The benefits of IT Portfolio Management
As IT organizations move to directly support business objectives, they are being asked to operate like any other line of business within the organization. Executive managers need to know exactly how decisions are reached in IT, what the real-world valuations are, and what the ROI will be. Essentially, they need transparency into IT decision-making, and to be presented with sound justifications for expenditures. Further, IT is expected to manage more risk factors within projects and applications, and satisfy compliance issues in the face of increasingly stringent regulatory guidelines and legislation such as HIPAA and Sarbanes-Oxley. Lastly, if IT is to become an equal contributor to the organization, it must find ways to reduce its operating costs and pass the savings on to the business or invest in new strategic projects.
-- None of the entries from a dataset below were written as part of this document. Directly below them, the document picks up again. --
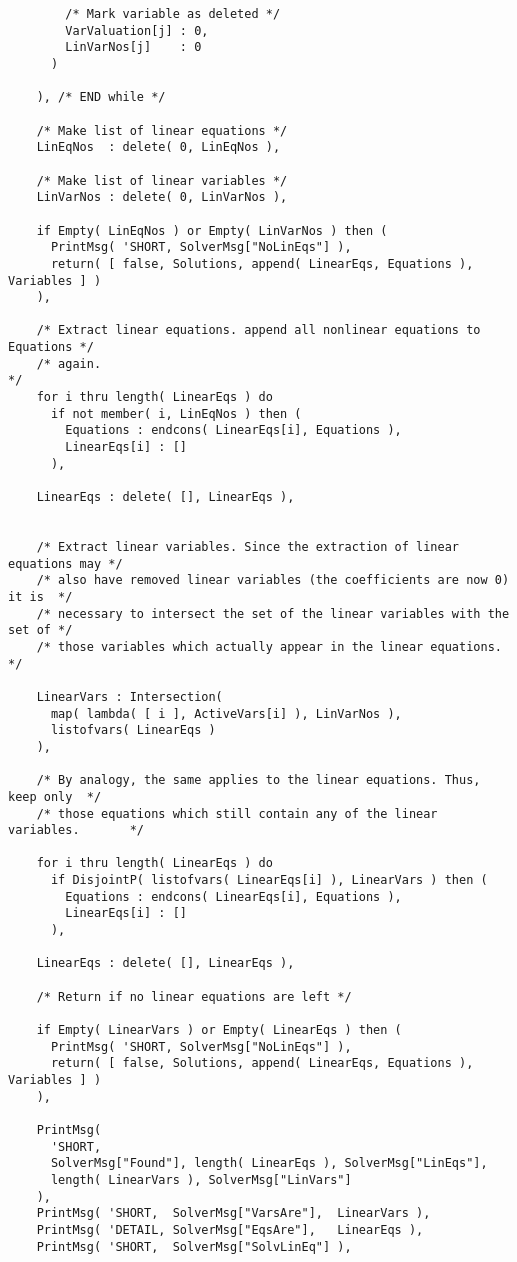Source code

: \begin{verbatim}
        /* Mark variable as deleted */
        VarValuation[j] : 0,
        LinVarNos[j]    : 0
      )

    ), /* END while */

    /* Make list of linear equations */
    LinEqNos  : delete( 0, LinEqNos ),

    /* Make list of linear variables */
    LinVarNos : delete( 0, LinVarNos ),

    if Empty( LinEqNos ) or Empty( LinVarNos ) then (
      PrintMsg( 'SHORT, SolverMsg["NoLinEqs"] ),
      return( [ false, Solutions, append( LinearEqs, Equations ), Variables ] )
    ),

    /* Extract linear equations. append all nonlinear equations to Equations */
    /* again.                                                                */
    for i thru length( LinearEqs ) do
      if not member( i, LinEqNos ) then (
        Equations : endcons( LinearEqs[i], Equations ),
        LinearEqs[i] : []
      ),

    LinearEqs : delete( [], LinearEqs ),


    /* Extract linear variables. Since the extraction of linear equations may */
    /* also have removed linear variables (the coefficients are now 0) it is  */
    /* necessary to intersect the set of the linear variables with the set of */
    /* those variables which actually appear in the linear equations.         */
  
    LinearVars : Intersection(
      map( lambda( [ i ], ActiveVars[i] ), LinVarNos ),
      listofvars( LinearEqs )
    ),

    /* By analogy, the same applies to the linear equations. Thus, keep only  */
    /* those equations which still contain any of the linear variables.       */

    for i thru length( LinearEqs ) do
      if DisjointP( listofvars( LinearEqs[i] ), LinearVars ) then (
        Equations : endcons( LinearEqs[i], Equations ),
        LinearEqs[i] : []
      ),

    LinearEqs : delete( [], LinearEqs ),

    /* Return if no linear equations are left */

    if Empty( LinearVars ) or Empty( LinearEqs ) then (
      PrintMsg( 'SHORT, SolverMsg["NoLinEqs"] ),
      return( [ false, Solutions, append( LinearEqs, Equations ), Variables ] )
    ),

    PrintMsg(
      'SHORT,
      SolverMsg["Found"], length( LinearEqs ), SolverMsg["LinEqs"],
      length( LinearVars ), SolverMsg["LinVars"]
    ),
    PrintMsg( 'SHORT,  SolverMsg["VarsAre"],  LinearVars ),
    PrintMsg( 'DETAIL, SolverMsg["EqsAre"],   LinearEqs ),
    PrintMsg( 'SHORT,  SolverMsg["SolvLinEq"] ),


\end{verbatim}
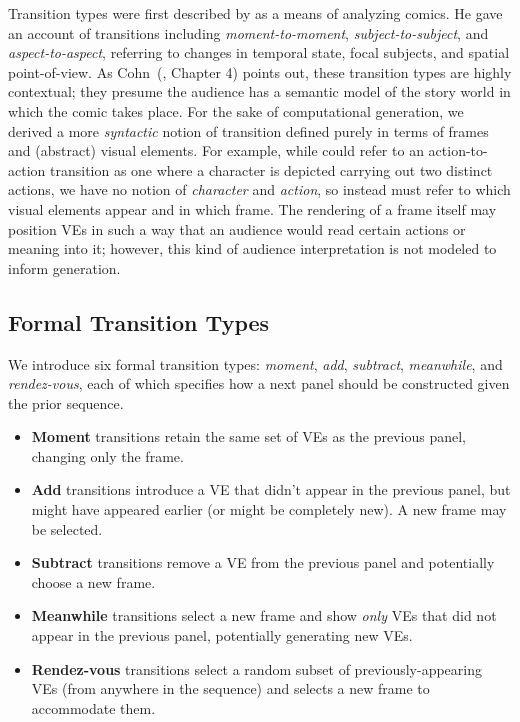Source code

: Transition types were first described by  
as a means of analyzing
comics. He gave an account of transitions including {\em moment-to-moment},
{\em subject-to-subject}, and {\em aspect-to-aspect}, referring to changes
in temporal state, focal subjects, and spatial point-of-view. As 
Cohn~(\citeyear{cohn2013visual}, Chapter 4) points out, these transition types are
highly contextual; they presume the audience has a semantic model of the
story world in which the comic takes place. For the sake of
computational generation, we derived a more {\em syntactic} notion of
transition defined purely in terms of frames and (abstract) visual
elements. For example, while \citeauthor{mcCloud1993understanding} could 
refer to an action-to-action
transition as one where a character is depicted carrying out two distinct
actions, we have no notion of {\em character} and {\em action}, so instead
must refer to which visual elements appear and in which frame. The
rendering of a frame itself may position VEs in such a way that an audience
would read certain actions or meaning into it; however, this kind of
audience interpretation is not modeled to inform generation.

\subsection{Formal Transition Types}

We introduce six formal transition types: {\em moment}, {\em add}, {\em
subtract}, {\em meanwhile}, and {\em rendez-vous}, each of which specifies
how a next panel should be constructed given the prior sequence.

\begin{itemize}
\item {\bf Moment} transitions retain the same set of VEs as the previous panel, 
changing only the frame.

\item {\bf Add} transitions introduce a VE that didn't appear in the
previous panel, but might have appeared earlier (or might be completely
new). A new frame may be selected.

\item {\bf Subtract} transitions remove a VE from the previous panel and
potentially choose a new frame.

\item {\bf Meanwhile} transitions select a new frame and show {\em only}
VEs that did not appear in the previous panel, potentially generating new
VEs.

\item {\bf Rendez-vous} transitions select a random subset of
previously-appearing VEs (from anywhere in the sequence) and selects a new
frame to accommodate them.
\end{itemize}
In each case, ITPM helps deliver increased levels of risk control, visibility, communication and cost reduction, all while ensuring a more collaborative relationship with the business. The right mix of leadership, discipline and automation enables IT alignment with the strategic goals of the business today. Indeed, IT organizations can take advantage of an integrated ITPM solution to achieve five major benefits for the business as a whole:

  • Increased visibility into IT spending: By helping to create a top-down view of IT spending as it relates to business requirements – and by linking portfolios to their related business processes – IT and business managers can evaluate the value of each project and what investment level is justified.

 

  • Increased transparency into IT decision-making: When selecting and prioritizing requests for new projects, altering the current project portfolio or making application life-cycle decisions, IT can use portfolio management processes to include stakeholders in decision-making. Further, by helping to create standardized and highly visible decision processes, ITPM engages business stakeholders and makes them partners in the process.
  • Reduced costs: Without a clear understanding of where expenses are incurred and why, it’s impossible to reduce costs. Portfolio management processes shed light on the projects and applications currently under management. ITPM delivers a regular, rigorous review process that helps ensure that decisions are based on well-defined business criteria, which helps to eliminate projects that have become ineffective or applications that are no longer used, and identify where resources can be applied more effectively.

 

  • Managed risks: Identifying and managing risks in the portfolio is a critical success factor of portfolio management. An IT organization identifies and codifies risk assessment criteria, by which each component in the portfolio is weighed and evaluated against the organization’s risk threshold.
  • Greater agility: Once resources and budgets have been defined and are managed, IT can quickly gain a complete view of the portfolio. ITPM helps bring agility to IT management by enabling a complete view of the portfolio, thereby enhancing an organization’s ability to respond to change with a better understanding of the effect on the entire portfolio.